O juiz Horácio Moraes Pinheiro, da Vara de Audiência de Custódia da Comarca de Salvador, determinou nesta segunda-feira (18/10) que o advogado José Luís de Brito Meira, preso em flagrante sob acusação de matar a namorada, na madrugada de domingo, no Rio Vermelho, responda ao crime em prisão domiciliar.

No despacho, o magistrado destaca que “uma vez restando comprovado nos autos a inexistência de unidade prisional compatível para recolhimento do Acusado, após certificado pela SEAP, fica a prisão preventiva substituída por prisão domiciliar, devendo o Sr.
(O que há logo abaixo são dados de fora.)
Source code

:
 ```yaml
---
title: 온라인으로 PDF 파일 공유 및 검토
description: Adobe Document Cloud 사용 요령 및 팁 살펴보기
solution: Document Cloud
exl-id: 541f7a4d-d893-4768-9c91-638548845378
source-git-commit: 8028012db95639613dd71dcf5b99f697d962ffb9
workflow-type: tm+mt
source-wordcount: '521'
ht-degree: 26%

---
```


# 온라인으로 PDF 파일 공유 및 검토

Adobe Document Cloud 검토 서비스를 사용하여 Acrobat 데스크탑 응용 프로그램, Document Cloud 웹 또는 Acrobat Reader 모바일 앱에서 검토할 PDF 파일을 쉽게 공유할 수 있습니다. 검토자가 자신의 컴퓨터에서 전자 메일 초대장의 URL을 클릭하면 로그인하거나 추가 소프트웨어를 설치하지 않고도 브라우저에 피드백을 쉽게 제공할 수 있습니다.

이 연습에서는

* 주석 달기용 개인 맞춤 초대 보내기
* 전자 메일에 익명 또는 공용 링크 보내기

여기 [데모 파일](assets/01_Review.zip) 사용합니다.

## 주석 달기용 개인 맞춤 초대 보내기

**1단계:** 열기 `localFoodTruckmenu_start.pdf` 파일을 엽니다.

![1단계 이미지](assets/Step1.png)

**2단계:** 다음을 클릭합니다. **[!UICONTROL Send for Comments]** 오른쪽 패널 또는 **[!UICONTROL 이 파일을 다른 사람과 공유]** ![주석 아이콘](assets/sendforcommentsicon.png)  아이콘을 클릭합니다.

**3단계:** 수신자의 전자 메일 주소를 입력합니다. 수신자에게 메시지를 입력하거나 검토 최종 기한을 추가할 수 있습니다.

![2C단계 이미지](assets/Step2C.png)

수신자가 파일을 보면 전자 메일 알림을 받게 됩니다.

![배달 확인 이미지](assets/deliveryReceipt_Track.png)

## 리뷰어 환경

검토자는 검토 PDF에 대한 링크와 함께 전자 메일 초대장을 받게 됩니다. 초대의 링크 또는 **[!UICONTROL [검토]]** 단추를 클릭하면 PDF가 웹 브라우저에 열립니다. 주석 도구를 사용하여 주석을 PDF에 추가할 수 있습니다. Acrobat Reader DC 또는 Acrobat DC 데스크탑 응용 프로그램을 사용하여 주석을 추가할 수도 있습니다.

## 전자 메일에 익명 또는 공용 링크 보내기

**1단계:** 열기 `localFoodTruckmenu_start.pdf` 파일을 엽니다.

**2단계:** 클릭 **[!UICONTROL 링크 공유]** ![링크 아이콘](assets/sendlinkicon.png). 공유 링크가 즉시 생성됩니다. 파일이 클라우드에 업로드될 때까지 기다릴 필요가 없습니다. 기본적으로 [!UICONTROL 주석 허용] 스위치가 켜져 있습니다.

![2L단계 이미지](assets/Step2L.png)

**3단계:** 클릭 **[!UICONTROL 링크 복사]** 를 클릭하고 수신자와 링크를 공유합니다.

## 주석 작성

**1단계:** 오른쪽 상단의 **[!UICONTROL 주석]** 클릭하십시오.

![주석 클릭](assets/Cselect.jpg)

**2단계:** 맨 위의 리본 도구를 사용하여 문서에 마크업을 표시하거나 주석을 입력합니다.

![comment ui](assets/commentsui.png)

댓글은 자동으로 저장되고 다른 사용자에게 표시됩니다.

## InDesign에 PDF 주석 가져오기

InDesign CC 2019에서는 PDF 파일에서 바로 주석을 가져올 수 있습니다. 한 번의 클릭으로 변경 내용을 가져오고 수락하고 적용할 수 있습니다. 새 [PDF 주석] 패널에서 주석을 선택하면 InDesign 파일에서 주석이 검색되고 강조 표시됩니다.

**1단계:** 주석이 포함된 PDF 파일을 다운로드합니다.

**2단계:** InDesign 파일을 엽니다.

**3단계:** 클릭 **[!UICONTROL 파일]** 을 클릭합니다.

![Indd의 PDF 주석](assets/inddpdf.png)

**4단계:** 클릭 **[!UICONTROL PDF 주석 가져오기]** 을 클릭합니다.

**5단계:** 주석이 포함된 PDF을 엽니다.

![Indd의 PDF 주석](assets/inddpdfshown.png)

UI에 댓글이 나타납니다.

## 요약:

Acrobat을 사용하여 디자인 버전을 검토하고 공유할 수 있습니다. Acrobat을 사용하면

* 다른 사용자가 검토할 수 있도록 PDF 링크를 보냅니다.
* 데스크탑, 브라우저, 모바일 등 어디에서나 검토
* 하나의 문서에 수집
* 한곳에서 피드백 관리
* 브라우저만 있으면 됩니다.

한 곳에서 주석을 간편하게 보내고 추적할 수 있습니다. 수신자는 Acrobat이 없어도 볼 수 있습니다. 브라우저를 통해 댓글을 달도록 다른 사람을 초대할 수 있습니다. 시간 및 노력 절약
JOSÉ LUÍS DE BRITO MEIRA JÚNIOR permanecer custodiado em sua residência, da qual não poderá ausentar-se salvo por motivo de saúde, devidamente justificado ou, ainda, para atender aos chamados judiciais do processo correspondente”. O acusado deve deixar a cadeia na terça-feira (19/10).

A decisão ocorre porque não há na Bahia “sala de estado maior”, que é a prisão específica para advogado.

DHPP apura feminicídio

Análise das imagens das câmeras de monitoramento, depoimentos de testemunhas e outras ações de inteligência estão sendo realizadas, nesta segunda-feira (18), por equipes da 1ª Delegacia de Homicídios (DH) Atlântico, com o objetivo de elucidar a morte de Kesia Stefany da Silva Ribeiro, de 21 anos, ocorrida no bairro do Rio Vermelho, na madrugada do último domingo.

O diretor adjunto do Departamento de Homicídios e Proteção à Pessoa (DHPP), delegado André Garcia, e a titular da 1ª DH/Atlântico, delegada Zaira Pimental, apresentaram as providências adotadas pela Polícia Civil para elucidação do caso. ” Estamos na fase preliminar do inquérito, reunindo informações para avançar nas investigações”, disse o delegado.

O suspeito do crime, que namorava com a vítima há dois anos, foi apresentado no DHPP por uma guarnição da Polícia Militar, horas após o crime, e autuado em flagrante por feminicídio. “Ele vai passar pela audiência de custódia do Tribunal de Justiça”, acrescentou a titular da DH/Atlântico.

A delegada ainda comentou que todas as possibilidades estão sendo analisadas. “Pesquisas, conteúdos de oitivas, laudos periciais, dentre outros elementos, vão nortear o trabalho investigativo”, pontuou Zaira.